I always let me heart/gut dictate when I write and what I write about, not my brain. If I let my brain dictate my life I’d just be a vegetable lying in a bed.
Nearly four years ago; I remember when I came back home after being in hospital, not really realising how much trouble was ahead.
Only a select few people visited me in hospital due to the fact I was in post traumatic amnesia, which meant I pretty much had dementia for a whole month. I thought I was in hospital because I had bumped my head on a dolphin.
When I came out of PTA, my family were not close by and I don’t have any family in Bournemouth. But one thing that will remain important to me is the time and energy my mother in law put in towards looking after me.
I always looked forward to her face appearing at my cell door (it felt like I was in a prison. You should have seen the state of the place. Maybe invest some money in a lick of paint Osborne you dime bar).
She was one of those women that always smelled nice too. So when I got up from my bed to give her a hug I would always inhale deeply; momentarily replacing the noxious smell of plastic and bleach that lived in my cell (every morning the cleaner would come in my room in her buffoonery manner; say the same thing to me ‘Oh hello! You are still here? Soon, Malcolm soon!’, then proceed to sprinkle bleach EVERYWHERE like it was fucking fairy dust).
On the day of my discharge I was told Julie broke down in front of a cashier at the checkout in Tesco, saying to them that she was emotional because I was coming out of hospital that day.
When I was discharged from hospital I could barely walk. Any hospital appointments I had Julie was on hand to ensure I got to them and she would always offer to go for coffee or to the park with Ludo on days that I felt up to leaving the house.

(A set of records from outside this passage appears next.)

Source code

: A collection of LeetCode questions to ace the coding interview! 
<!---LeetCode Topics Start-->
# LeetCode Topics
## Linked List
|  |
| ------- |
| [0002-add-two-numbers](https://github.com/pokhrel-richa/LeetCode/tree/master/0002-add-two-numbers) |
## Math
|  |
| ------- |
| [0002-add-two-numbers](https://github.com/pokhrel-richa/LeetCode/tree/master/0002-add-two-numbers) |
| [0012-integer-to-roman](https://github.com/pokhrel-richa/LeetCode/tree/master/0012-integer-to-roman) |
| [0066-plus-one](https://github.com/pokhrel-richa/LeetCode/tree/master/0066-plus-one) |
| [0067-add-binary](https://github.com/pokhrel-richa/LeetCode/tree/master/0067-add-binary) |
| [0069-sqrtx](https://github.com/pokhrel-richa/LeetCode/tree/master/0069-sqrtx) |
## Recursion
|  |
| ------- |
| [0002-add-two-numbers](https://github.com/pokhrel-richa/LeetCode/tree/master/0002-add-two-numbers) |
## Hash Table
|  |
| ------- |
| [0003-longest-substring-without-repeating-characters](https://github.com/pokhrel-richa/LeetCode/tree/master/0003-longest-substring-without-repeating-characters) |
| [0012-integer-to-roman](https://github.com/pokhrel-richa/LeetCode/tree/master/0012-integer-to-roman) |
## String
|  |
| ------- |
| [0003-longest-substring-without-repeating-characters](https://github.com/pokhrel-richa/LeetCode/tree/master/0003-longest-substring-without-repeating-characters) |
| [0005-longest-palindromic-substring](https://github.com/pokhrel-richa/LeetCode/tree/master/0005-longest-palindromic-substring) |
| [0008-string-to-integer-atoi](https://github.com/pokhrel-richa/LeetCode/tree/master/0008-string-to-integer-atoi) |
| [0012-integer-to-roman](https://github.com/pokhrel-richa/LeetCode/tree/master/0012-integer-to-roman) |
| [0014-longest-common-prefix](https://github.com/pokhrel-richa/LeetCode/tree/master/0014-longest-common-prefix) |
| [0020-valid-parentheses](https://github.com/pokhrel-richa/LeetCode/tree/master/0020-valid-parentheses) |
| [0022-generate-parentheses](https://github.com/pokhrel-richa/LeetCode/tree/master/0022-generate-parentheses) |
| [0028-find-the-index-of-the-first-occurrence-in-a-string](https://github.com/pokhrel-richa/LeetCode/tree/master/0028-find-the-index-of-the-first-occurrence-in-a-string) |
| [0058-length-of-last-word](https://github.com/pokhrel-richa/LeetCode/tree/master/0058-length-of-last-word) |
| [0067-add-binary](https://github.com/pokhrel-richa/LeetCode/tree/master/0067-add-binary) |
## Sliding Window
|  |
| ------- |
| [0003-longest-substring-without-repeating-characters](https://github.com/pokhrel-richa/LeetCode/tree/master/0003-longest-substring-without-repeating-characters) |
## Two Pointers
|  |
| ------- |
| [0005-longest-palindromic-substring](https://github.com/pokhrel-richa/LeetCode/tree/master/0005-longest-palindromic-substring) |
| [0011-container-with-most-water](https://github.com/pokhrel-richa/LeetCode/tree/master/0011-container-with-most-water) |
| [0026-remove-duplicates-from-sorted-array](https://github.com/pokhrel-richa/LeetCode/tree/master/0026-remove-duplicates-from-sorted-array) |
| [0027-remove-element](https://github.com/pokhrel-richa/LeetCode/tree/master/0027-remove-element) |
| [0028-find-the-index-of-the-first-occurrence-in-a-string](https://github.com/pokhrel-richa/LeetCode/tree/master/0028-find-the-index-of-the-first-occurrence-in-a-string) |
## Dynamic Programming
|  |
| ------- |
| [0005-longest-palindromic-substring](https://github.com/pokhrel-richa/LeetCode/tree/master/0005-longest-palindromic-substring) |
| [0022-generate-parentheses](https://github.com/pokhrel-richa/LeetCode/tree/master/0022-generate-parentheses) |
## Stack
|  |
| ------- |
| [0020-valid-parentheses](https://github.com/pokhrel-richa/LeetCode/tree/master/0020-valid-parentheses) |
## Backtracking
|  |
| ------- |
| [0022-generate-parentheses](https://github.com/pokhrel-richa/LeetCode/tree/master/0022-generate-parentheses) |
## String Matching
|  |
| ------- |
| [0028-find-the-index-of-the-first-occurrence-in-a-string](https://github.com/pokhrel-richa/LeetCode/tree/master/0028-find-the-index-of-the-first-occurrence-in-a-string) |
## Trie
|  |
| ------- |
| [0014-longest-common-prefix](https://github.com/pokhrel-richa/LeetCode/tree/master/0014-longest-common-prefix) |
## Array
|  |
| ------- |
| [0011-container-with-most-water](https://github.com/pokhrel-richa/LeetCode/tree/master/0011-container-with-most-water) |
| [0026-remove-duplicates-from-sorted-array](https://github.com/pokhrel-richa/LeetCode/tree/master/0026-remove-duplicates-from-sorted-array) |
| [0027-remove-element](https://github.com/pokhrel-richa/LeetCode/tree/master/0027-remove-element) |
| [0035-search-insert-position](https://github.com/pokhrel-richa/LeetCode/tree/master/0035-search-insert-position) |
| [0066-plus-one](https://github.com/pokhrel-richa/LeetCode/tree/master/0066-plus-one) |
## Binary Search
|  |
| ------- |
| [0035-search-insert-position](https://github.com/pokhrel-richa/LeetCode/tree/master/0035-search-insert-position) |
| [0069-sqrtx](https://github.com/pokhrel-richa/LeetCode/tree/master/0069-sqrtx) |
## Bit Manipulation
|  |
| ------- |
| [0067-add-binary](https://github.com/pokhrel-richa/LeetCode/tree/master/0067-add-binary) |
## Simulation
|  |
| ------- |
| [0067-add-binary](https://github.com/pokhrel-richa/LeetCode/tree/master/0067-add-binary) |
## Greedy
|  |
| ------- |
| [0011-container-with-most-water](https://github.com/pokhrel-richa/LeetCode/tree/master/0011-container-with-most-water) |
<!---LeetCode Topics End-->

I could barely talk for a long while after I was discharged. So Julie found me a private SALT that I could visit, to try and help improve my talking and swallowing. She insisted on paying until I was back on my feet financially. Maybe she did this because she was sick of me spitting on her and sounding like Bubba with a brain injury in public, but I like to think she did it for entirely different reasons!
Dani used to joke that Julie and I had more in common than me and Dani, this was not untrue!

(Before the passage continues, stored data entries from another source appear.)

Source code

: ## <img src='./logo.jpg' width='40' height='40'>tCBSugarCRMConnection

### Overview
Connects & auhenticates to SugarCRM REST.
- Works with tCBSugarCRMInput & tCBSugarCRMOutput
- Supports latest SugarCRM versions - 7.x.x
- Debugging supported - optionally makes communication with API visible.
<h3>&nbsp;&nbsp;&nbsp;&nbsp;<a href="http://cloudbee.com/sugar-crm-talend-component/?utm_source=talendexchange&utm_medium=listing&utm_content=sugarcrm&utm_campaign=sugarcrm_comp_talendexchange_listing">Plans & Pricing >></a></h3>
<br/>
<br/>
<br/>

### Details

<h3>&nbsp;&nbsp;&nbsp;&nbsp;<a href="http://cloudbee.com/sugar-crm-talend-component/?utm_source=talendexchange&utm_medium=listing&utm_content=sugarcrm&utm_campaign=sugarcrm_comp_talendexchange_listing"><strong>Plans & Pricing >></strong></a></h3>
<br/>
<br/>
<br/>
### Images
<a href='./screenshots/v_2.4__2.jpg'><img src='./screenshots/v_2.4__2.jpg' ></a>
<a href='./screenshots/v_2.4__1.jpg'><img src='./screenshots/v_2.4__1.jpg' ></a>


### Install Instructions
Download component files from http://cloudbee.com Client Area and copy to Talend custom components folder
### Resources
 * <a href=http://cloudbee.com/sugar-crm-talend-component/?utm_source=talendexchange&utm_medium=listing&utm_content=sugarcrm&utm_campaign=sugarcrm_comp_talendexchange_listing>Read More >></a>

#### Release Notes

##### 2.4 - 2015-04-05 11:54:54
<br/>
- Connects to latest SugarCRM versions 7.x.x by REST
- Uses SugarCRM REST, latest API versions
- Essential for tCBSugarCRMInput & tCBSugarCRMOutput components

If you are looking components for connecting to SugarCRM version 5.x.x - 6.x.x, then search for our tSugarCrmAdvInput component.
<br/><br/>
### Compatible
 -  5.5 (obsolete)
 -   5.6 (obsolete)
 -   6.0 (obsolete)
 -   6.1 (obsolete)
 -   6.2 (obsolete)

On one occasion Dani and I had the carpet fitters come round to smash our floorboards to bits in order to lay some carpet. We thought I would be OK if I stayed out of the way upstairs, but this was far from the case. The noise downstairs made my head thump with pain and I experienced my first real serious fatigue attack.
After phoning Julie she insisted that I came over to her house and have a rest. She had bought me a film not long before that she wanted me to watch too, so I did.
Sitting there in the peace and quiet instantly brought my head back down to earth. I was like magic.
I realised then that to combat fatigue you do not necessarily always need sleep, just real rest, to the point that if you were any more relaxed you would be asleep.
I also realised that the company you keep during this time period plays a pivotal role in whether you can beat an attack or not. That day it felt like my brain was being massaged, or being given a warm bath! Each minute that went by was like someone giving me another sip of a brain injury antidote.
Other than Julie falling asleep and snoring only 5 minutes into the film, I realised that I hadn’t been able to relax this much since before my honeymoon.
I am sad about how hour relationship ended.
Each day that goes by; when I am fighting constant exhaustion and fatigue attacks, dizziness, sickness etc In pursuit of my dream I always reflect on the important things and people in my life to help me survive it.
When my life is full or extreme anxiety; worry and stress, to the point I think I would rather die than carry on living, I think of Maino. If I’m weighed down with tiredness when I’m looking after kids at work I think of Reese. When I struggle with assignments and realise I need to produce work to a ridiculously high standard I think of my nan. When the floor moves and sways from the dizziness I get I think of all the people with brain injuries that are in bound to a wheelchair for the rest of their lives.
When I’m worried and stressed beyond belief I think of my friends Johnny Walker and Ron Bacardi.
These are just vague examples (apart from the Walker and Bacardi bit, they are in fact alcoholic beverages).
It’s not set in stone, sometimes they are swapped about a bit. But when I use the law of attraction and daydream about the day that I finally graduate, everytime without fail I imagine that Julie will be sat in the front row.
I am quite a dark person, behind all the nonsense. I attract trouble and I have an ugly side (yes. ‘everyone does’ I can hear you mumble). I don’t hold much hope that I’ll ever like the new Mikey (or the ‘transitional Mikey’ as someone recently reminded me); which is fine, I’ve got my head round that now. If I’m angry I say what I feel, this can hurt. If anything positive happens in my life you can bet I will find away of messing it up.
But I will always remember what Julie did for me. It reminds me of what is important, the things that do matter. What is real.
People like her do not ever go away, they have done too much and leave too much of an impression on the life they led.
Despite all the nonsense, keep on keeping on
Every time I am searching the list of names in my head of the people that I can draw something from to help me in that moment, Julie’s name is up there with the best of them. And it probably always will be.